Your instructions » The lines to extract run from the first line of the entries through the line that contains "- **Automatización:** Eva"; reproduce exactly those lines and no others.

Saved data entries »

== Segment start ==

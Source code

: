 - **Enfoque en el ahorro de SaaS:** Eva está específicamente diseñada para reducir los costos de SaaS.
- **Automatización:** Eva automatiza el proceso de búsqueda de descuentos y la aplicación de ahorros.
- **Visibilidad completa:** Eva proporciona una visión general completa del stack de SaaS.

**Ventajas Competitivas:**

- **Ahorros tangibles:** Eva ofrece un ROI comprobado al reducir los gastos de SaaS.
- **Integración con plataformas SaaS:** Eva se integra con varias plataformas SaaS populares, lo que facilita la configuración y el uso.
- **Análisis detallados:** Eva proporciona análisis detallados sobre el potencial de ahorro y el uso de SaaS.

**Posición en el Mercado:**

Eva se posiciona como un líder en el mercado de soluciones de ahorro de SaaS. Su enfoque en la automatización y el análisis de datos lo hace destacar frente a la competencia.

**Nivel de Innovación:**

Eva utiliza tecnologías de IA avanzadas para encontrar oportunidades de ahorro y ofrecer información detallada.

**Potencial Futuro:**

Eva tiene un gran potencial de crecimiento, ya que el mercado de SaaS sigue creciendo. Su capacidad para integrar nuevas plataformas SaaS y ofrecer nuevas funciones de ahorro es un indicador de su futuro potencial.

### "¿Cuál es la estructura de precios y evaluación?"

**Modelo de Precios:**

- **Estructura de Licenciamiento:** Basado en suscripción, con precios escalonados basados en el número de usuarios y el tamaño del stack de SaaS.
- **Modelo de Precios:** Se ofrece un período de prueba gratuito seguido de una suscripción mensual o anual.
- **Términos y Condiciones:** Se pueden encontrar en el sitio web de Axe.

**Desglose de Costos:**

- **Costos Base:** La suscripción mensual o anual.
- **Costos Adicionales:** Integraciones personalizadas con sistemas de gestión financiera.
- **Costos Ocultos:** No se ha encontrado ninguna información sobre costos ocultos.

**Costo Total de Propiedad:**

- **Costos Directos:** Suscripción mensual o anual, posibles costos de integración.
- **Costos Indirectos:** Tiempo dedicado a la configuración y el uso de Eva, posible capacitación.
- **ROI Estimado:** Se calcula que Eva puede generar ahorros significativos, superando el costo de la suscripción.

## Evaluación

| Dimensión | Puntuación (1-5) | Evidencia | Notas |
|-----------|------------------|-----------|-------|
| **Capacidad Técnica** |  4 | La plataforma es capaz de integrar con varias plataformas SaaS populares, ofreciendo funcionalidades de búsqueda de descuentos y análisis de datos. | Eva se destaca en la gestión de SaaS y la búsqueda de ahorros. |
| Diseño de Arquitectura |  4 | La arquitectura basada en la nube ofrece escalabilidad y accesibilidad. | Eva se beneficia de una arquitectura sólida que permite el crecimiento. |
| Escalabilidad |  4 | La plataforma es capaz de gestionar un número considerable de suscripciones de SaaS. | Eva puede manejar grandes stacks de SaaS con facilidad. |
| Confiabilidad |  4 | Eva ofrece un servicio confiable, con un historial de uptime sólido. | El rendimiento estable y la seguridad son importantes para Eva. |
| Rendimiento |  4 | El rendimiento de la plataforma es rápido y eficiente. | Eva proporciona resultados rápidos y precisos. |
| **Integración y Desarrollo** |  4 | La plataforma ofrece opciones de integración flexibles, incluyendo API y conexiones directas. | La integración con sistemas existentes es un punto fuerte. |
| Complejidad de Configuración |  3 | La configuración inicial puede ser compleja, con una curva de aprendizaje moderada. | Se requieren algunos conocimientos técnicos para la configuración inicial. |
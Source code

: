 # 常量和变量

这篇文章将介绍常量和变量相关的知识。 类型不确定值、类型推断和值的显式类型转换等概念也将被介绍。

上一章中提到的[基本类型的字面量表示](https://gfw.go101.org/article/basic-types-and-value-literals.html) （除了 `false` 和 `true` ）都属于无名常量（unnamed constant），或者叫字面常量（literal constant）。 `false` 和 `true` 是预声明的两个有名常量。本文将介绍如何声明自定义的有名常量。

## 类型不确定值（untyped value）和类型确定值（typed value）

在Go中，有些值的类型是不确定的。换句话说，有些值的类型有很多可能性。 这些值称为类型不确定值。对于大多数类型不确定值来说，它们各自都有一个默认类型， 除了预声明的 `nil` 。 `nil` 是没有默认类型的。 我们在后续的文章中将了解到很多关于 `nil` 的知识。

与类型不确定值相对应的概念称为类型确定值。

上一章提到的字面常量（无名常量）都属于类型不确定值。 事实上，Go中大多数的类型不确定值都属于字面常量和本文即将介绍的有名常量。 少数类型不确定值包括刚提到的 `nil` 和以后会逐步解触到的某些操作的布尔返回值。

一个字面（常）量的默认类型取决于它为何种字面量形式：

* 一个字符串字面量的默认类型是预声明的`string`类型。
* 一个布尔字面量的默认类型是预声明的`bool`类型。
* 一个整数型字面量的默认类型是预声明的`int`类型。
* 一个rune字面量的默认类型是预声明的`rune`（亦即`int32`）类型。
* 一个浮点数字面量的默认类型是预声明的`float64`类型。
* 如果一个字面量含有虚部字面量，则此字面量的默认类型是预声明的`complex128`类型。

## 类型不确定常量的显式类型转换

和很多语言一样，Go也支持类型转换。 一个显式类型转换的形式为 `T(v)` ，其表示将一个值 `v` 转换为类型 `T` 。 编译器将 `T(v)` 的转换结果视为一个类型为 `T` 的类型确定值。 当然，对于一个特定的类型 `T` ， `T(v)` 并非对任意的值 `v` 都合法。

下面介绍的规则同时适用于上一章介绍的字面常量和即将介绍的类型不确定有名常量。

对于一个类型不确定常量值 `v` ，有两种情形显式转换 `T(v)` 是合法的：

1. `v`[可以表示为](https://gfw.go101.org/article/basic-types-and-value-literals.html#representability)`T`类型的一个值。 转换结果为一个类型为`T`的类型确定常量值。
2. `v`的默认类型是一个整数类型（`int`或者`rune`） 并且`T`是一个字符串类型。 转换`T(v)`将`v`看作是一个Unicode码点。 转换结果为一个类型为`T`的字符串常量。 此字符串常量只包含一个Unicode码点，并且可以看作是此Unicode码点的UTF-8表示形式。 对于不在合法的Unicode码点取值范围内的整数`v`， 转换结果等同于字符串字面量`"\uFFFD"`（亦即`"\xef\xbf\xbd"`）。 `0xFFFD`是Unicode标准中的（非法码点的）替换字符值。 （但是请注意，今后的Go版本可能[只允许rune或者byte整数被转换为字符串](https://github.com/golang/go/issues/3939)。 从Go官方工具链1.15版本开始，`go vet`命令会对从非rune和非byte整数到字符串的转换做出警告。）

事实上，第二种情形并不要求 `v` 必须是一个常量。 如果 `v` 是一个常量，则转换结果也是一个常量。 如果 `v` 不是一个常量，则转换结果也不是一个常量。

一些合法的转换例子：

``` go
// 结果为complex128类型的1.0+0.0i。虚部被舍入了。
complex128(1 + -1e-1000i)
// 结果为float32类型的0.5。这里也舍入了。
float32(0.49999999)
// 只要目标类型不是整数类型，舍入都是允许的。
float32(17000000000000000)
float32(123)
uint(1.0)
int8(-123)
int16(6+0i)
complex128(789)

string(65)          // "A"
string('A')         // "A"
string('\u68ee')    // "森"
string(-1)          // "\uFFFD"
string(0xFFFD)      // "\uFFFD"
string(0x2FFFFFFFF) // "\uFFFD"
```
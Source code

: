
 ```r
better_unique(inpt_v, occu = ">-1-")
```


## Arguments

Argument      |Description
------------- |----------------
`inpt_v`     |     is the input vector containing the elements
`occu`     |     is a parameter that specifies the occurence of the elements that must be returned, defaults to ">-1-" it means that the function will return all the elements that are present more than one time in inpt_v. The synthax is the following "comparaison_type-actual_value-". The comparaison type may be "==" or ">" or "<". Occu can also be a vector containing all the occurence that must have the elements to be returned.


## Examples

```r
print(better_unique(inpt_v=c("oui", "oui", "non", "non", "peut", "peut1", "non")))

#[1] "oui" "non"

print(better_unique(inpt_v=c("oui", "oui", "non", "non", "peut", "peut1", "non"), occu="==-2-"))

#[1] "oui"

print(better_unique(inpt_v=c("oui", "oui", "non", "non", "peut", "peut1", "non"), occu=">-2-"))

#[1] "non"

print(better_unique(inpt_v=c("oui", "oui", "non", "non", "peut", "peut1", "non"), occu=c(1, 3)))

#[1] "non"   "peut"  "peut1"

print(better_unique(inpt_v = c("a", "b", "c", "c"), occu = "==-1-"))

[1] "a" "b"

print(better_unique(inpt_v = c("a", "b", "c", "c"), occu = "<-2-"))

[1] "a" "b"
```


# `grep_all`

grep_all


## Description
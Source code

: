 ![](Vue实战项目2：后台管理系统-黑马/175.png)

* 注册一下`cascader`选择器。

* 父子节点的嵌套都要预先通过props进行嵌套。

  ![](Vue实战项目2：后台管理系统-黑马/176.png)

== Segment end ==

Written answer »
Source code

: - **Enfoque en el ahorro de SaaS:** Eva está específicamente diseñada para reducir los costos de SaaS.
- **Automatización:** Eva automatiza el proceso de búsqueda de descuentos y la aplicación de ahorros.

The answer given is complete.